■ Working data ■
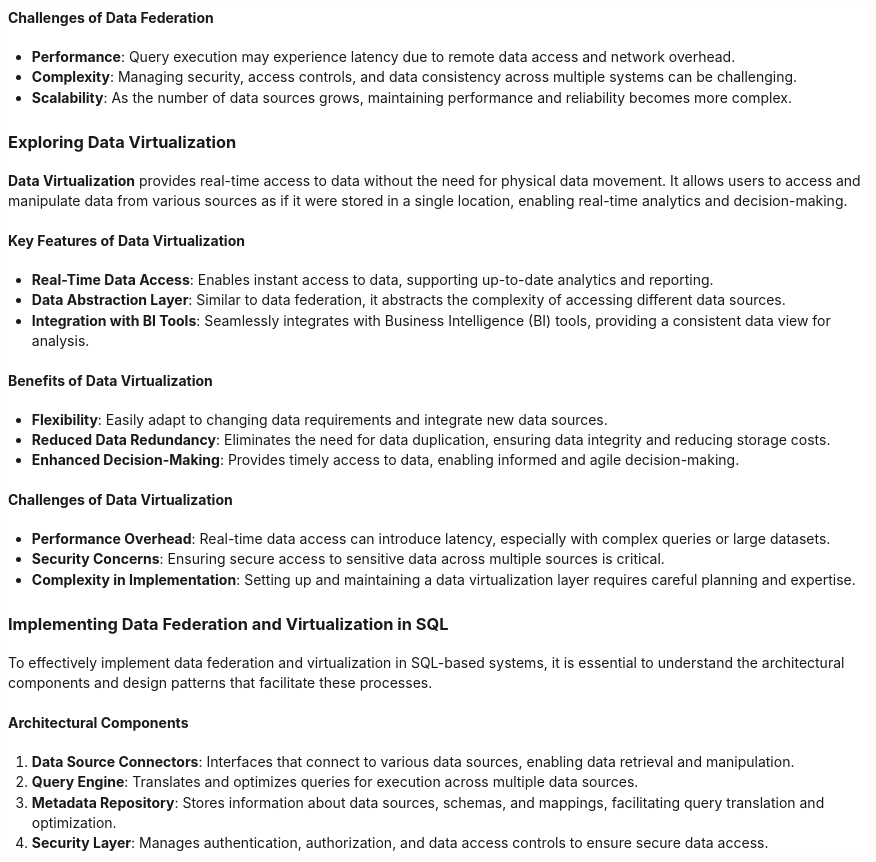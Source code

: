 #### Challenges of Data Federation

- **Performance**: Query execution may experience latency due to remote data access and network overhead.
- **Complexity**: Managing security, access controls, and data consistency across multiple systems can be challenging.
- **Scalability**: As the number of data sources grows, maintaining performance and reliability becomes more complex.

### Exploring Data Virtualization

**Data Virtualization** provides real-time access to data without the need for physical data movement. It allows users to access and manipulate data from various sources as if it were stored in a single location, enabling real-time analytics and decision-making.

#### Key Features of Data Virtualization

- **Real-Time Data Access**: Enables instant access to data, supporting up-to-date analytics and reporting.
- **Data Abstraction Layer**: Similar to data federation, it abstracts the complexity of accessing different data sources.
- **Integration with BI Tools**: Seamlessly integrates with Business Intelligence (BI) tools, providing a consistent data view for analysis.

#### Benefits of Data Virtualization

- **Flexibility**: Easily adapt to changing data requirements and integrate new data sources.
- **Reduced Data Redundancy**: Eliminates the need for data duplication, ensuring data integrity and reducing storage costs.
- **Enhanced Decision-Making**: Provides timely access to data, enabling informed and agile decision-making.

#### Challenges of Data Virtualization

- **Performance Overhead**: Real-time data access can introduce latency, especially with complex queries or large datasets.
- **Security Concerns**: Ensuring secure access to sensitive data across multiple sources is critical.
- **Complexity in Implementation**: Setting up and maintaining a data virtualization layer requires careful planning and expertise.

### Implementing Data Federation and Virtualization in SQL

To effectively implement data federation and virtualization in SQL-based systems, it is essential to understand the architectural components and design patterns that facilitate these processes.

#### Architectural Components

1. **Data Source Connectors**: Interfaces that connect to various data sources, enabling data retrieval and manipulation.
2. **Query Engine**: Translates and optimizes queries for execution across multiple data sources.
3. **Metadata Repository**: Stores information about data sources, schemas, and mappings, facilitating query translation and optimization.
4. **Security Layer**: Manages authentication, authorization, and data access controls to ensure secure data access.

■ What you are asked to do ■
What should be set down is every line from the opening of the records through the line that contains "### Exploring Data Virtualization", exactly, with pictures left out.

■ Solution to this task ■
Source code

: #### Challenges of Data Federation

- **Performance**: Query execution may experience latency due to remote data access and network overhead.
- **Complexity**: Managing security, access controls, and data consistency across multiple systems can be challenging.
- **Scalability**: As the number of data sources grows, maintaining performance and reliability becomes more complex.

### Exploring Data Virtualization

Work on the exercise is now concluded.